Do you know how I can achieve this with tensors?

 for image_batch, label_batch, path in train_dl:

    pred_batch = model(
    #pred_batch.shape = torch.Size([8, 1000])
    #something here, to reshape to [8, 8]
    batch_loss = criterion(pred_batch,

Sorry if the numbers keep changing, Its different runs but ultimately same issue

It seems you might use a pretrained model, since your output has a shape of [batch_size, 1000] (the 1000 classes would then correspond to the ImageNet classes).
Based on your description, you are dealing with 8 classes, so I would recommend to change the last linear layer so that only 8 logits will be used.
Have a look at the transfer learning tutorial for more information.

Yes exactly!

However, I have 5 classes and my batch size is 8.
I previously tried what you suggested and here’s what I got:

RuntimeError: The size of tensor a (5) must match the size of tensor b (8) at non-singleton dimension 1

torch.Size([8, 5])

For a batch size of 8 and 5 classes your outputs should have the shape [8, 5] and the targets [8] containing values in [0, 4].

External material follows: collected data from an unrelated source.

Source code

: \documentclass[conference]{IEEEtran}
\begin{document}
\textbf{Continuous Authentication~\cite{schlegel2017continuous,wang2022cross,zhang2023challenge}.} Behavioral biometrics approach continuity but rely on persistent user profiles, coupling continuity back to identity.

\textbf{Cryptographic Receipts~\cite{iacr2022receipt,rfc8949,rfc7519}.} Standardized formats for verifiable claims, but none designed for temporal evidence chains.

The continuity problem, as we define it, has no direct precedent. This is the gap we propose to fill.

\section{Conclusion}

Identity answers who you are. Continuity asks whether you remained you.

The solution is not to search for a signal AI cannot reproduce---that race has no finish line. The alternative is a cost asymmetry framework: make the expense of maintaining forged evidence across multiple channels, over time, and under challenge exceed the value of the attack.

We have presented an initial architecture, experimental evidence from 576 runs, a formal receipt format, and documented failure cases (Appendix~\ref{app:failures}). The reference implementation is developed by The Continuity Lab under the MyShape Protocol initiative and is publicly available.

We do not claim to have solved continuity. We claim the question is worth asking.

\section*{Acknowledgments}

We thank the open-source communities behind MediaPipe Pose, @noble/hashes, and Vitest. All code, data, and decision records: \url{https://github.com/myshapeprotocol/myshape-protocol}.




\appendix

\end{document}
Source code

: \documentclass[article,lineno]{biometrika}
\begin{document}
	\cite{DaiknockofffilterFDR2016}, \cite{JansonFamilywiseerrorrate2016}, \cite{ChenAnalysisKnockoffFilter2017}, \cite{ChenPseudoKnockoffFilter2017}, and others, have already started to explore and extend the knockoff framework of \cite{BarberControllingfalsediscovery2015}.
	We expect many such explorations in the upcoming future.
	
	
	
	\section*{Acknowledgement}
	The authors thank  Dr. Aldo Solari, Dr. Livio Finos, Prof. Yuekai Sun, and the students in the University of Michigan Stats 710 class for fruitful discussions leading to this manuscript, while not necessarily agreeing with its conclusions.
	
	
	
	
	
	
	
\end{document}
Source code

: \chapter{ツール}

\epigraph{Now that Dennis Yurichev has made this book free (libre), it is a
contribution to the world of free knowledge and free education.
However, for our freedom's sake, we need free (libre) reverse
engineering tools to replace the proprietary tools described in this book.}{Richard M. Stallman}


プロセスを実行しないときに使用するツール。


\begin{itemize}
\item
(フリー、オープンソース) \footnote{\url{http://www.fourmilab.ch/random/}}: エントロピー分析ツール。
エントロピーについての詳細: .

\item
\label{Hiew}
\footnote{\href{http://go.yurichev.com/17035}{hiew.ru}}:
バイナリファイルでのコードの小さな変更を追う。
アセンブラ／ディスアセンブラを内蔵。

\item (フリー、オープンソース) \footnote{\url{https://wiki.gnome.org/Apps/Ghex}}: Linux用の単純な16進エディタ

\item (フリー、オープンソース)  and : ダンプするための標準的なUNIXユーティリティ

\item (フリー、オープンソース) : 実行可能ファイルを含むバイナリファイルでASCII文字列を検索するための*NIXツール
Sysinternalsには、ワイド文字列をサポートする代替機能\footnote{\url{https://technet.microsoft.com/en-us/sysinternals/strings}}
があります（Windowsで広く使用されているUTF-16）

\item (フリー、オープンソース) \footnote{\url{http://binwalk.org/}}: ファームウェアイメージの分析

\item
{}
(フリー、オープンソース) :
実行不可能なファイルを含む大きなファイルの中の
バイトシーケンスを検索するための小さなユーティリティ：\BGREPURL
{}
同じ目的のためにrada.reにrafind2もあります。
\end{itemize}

Yes, I agree. Here’s what I have;

  for image_batch, label_batch in train_dl:

    pred_batch = model(
torch.Size([8, 5])
/usr/local/lib/python3.6/dist-packages/torch/nn/modules/ UserWarning: Using a target size (torch.Size([8])) that is different to the input size (torch.Size([8, 5])). This will likely lead to incorrect results due to broadcasting. Please ensure they have the same size.
  return F.mse_loss(input, target, reduction=self.reduction)
RuntimeError: The size of tensor a (5) must match the size of tensor b (8) at non-singleton dimension 1

The provided shapes are for nn.CrossEntropyLoss and nn.MSELoss expects the tensors to have the same shape or broadcastable as explained in the first post.
If you want to use nn.MSELoss for a classification use case, you could probably create a one-hot encoded tensor via:

label_batch = F.one_hot(label_batch, num_classes=5)